090203-1906 EST
mikeames:
A power plant generator (alternator) can be treated as a voltage source with some internal impedance. From the power plant there is a distribution system that also contains internal impedance. Much of the distribution system is a distributed impedance.
Now greatly simplify this to two variable voltage DC sources each with an internal resistance of 10 ohm and feeding a single load of 50 ohms load.
The equations for this circuit are:
Iload = I1 + I2
Vload = Iload * Rload
Vload = V1 - I1*R1
Vload = V2 - I2*R2
If Vload is to remain constant, then a reduction in V2 requires V1 to be adjusted higher. This causes more of the load current to come from V1, and thus more energy is being supplied by V1 both from increased internal source voltage and the resultant increase in I1 current.
Obviously V1 can not be allowed to supply too much energy or the generator would be overheated. This is aside from the issue if there is enough steam energy to drive the generator.
If V2 is lowered to the point where V2 = Vload, then V1 is supplying all the energy. If Vload is 10 V and the resistances are as above, and V2 is 10 V, then V1 is is 12 V. If V1 is changed to 11 V, then what is the required V2 voltage to maintain Vload at 10 V?

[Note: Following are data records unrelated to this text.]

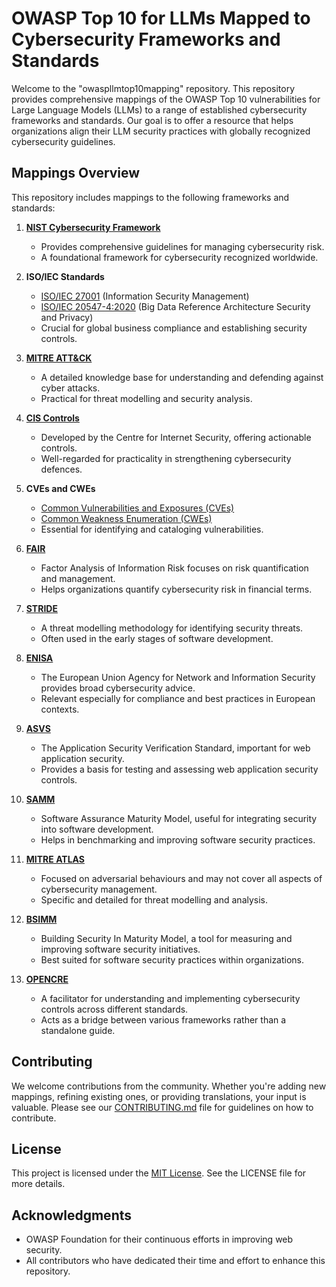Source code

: # OWASP Top 10 for LLMs Mapped to Cybersecurity Frameworks and Standards

Welcome to the "owaspllmtop10mapping" repository. This repository provides comprehensive mappings of the OWASP Top 10 vulnerabilities for Large Language Models (LLMs) to a range of established cybersecurity frameworks and standards. Our goal is to offer a resource that helps organizations align their LLM security practices with globally recognized cybersecurity guidelines.

## Mappings Overview

This repository includes mappings to the following frameworks and standards:

1. **[NIST Cybersecurity Framework](https://www.nist.gov/cyberframework)**
   - Provides comprehensive guidelines for managing cybersecurity risk.
   - A foundational framework for cybersecurity recognized worldwide.

2. **ISO/IEC Standards**
   - [ISO/IEC 27001](https://www.iso.org/standard/54534.html) (Information Security Management)
   - [ISO/IEC 20547-4:2020](https://www.iso.org/standard/74438.html) (Big Data Reference Architecture Security and Privacy)
   - Crucial for global business compliance and establishing security controls.

3. **[MITRE ATT&CK](https://attack.mitre.org/)**
   - A detailed knowledge base for understanding and defending against cyber attacks.
   - Practical for threat modelling and security analysis.

4. **[CIS Controls](https://www.cisecurity.org/controls/)**
   - Developed by the Centre for Internet Security, offering actionable controls.
   - Well-regarded for practicality in strengthening cybersecurity defences.

5. **CVEs and CWEs**
   - [Common Vulnerabilities and Exposures (CVEs)](https://cve.mitre.org/)
   - [Common Weakness Enumeration (CWEs)](https://cwe.mitre.org/)
   - Essential for identifying and cataloging vulnerabilities.

6. **[FAIR](https://www.fairinstitute.org/what-is-fair)**
   - Factor Analysis of Information Risk focuses on risk quantification and management.
   - Helps organizations quantify cybersecurity risk in financial terms.

7. **[STRIDE](https://en.wikipedia.org/wiki/STRIDE_(security))**
   - A threat modelling methodology for identifying security threats.
   - Often used in the early stages of software development.

8. **[ENISA](https://www.enisa.europa.eu/)**
   - The European Union Agency for Network and Information Security provides broad cybersecurity advice.
   - Relevant especially for compliance and best practices in European contexts.

9. **[ASVS](https://owasp.org/www-project-application-security-verification-standard/)**
   - The Application Security Verification Standard, important for web application security.
   - Provides a basis for testing and assessing web application security controls.

10. **[SAMM](https://owaspsamm.org/model/)**
    - Software Assurance Maturity Model, useful for integrating security into software development.
    - Helps in benchmarking and improving software security practices.

11. **[MITRE ATLAS](https://atlas.mitre.org/)**
    - Focused on adversarial behaviours and may not cover all aspects of cybersecurity management.
    - Specific and detailed for threat modelling and analysis.

12. **[BSIMM](https://www.bsimm.com/)**
    - Building Security In Maturity Model, a tool for measuring and improving software security initiatives.
    - Best suited for software security practices within organizations.

13. **[OPENCRE](https://www.opencre.org/)**
    - A facilitator for understanding and implementing cybersecurity controls across different standards.
    - Acts as a bridge between various frameworks rather than a standalone guide.

## Contributing

We welcome contributions from the community. Whether you're adding new mappings, refining existing ones, or providing translations, your input is valuable. Please see our [CONTRIBUTING.md](/CONTRIBUTING.md) file for guidelines on how to contribute.

## License

This project is licensed under the [MIT License](/LICENSE). See the LICENSE file for more details.

## Acknowledgments

- OWASP Foundation for their continuous efforts in improving web security.
- All contributors who have dedicated their time and effort to enhance this repository.
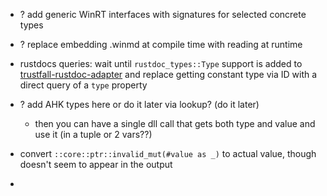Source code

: - ? add generic WinRT interfaces with signatures for selected concrete types
- ? replace embedding .winmd at compile time with reading at runtime
- rustdocs queries: wait until `rustdoc_types::Type` support is added to [trustfall-rustdoc-adapter](https://github.com/obi1kenobi/trustfall-rustdoc-adapter) and replace getting constant type via ID with a direct query of a `type` property

- ? add AHK types here or do it later via lookup? (do it later)
  - then you can have a single dll call that gets both type and value and use it (in a tuple or 2 vars??)

- convert `::core::ptr::invalid_mut(#value as _)` to actual value, though doesn't seem to appear in the output
- 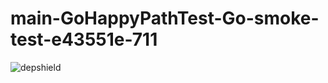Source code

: # main-GoHappyPathTest-Go-smoke-test-e43551e-711

![depshield](https://depshield.sonatype.org/badges/depshield-prod/main-GoHappyPathTest-Go-smoke-test-e43551e-711/depshield.svg)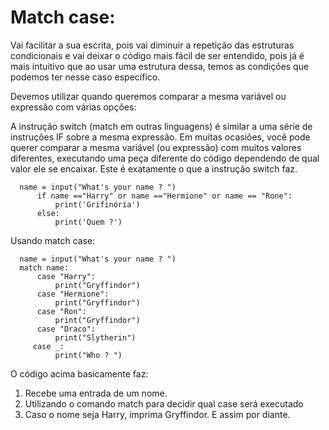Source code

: # Match case:
Vai facilitar a sua escrita, pois vai diminuir a repetição das estruturas condicionais e vai deixar o código mais fácil de ser entendido, pois já é mais intuitivo que ao usar uma estrutura dessa, temos as condições que podemos ter nesse caso específico.

Devemos utilizar quando queremos comparar a mesma variável ou expressão com várias opções:

A instrução switch (match em outras linguagens) é similar a uma série de instruções IF sobre a mesma expressão. Em muitas ocasiões, você pode querer comparar a mesma variável (ou expressão) com muitos valores diferentes, executando uma peça diferente do código dependendo de qual valor ele se encaixar. Este é exatamente o que a instrução switch faz.

      name = input("What's your name ? ")
          if name =="Harry" or name =="Hermione" or name == "Rone":
              print('Grifinória')
          else:
              print('Quem ?')
Usando match case:

      name = input("What's your name ? ")
      match name:
          case "Harry":
              print("Gryffindor")
          case "Hermione":
              print("Gryffindor")
          case "Ron":
              print("Gryffindor")
          case "Draco":
              print("Slytherin")
         case _:
              print("Who ? ")
O código acima basicamente faz:

1. Recebe uma entrada de um nome.
2. Utilizando o comando match para decidir qual case será executado
3. Caso o nome seja Harry, imprima Gryffindor. E assim por diante.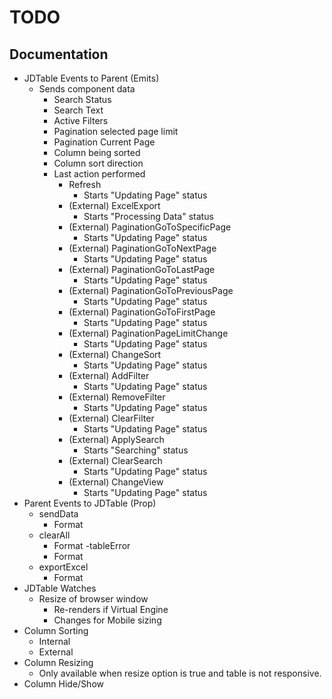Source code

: # TODO

## Documentation

- JDTable Events to Parent (Emits)
    - Sends component data
        - Search Status
        - Search Text
        - Active Filters
        - Pagination selected page limit
        - Pagination Current Page
        - Column being sorted
        - Column sort direction
        - Last action performed
            - Refresh
                - Starts "Updating Page" status
            - (External) ExcelExport
                - Starts "Processing Data" status
            - (External) PaginationGoToSpecificPage
                - Starts "Updating Page" status
            - (External) PaginationGoToNextPage
                - Starts "Updating Page" status
            - (External) PaginationGoToLastPage
                - Starts "Updating Page" status
            - (External) PaginationGoToPreviousPage
                - Starts "Updating Page" status
            - (External) PaginationGoToFirstPage
                - Starts "Updating Page" status
            - (External) PaginationPageLimitChange
                - Starts "Updating Page" status
            - (External) ChangeSort
                - Starts "Updating Page" status 
            - (External) AddFilter
                - Starts "Updating Page" status 
            - (External) RemoveFilter
                - Starts "Updating Page" status 
            - (External) ClearFilter
                - Starts "Updating Page" status 
            - (External) ApplySearch
                - Starts "Searching" status 
            - (External) ClearSearch
                - Starts "Updating Page" status
            - (External) ChangeView
                - Starts "Updating Page" status
- Parent Events to JDTable (Prop)
    - sendData
        - Format
    - clearAll
        - Format
    -tableError
        - Format
    - exportExcel
        - Format
- JDTable Watches
    - Resize of browser window
        - Re-renders if Virtual Engine
        - Changes for Mobile sizing
- Column Sorting
    - Internal
    - External
- Column Resizing
    - Only available when resize option is true and table is not responsive.
- Column Hide/Show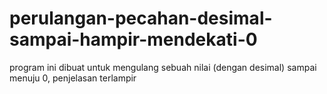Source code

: # perulangan-pecahan-desimal-sampai-hampir-mendekati-0
program ini dibuat untuk mengulang sebuah nilai (dengan desimal) sampai menuju 0, penjelasan terlampir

With any such system there are stability problems.
Does this help?
.
The torque required by a generator depends upon its relationship to synchronism. If a generator were to spin slightly too fast, then the torque that it requires would increase, causing it to slow down. Similarly a generator running too slowly will see a reduction in torque, causing it to speed up. The steady state speed of a generator is when the torque that it consumes matches that produced by its prime mover.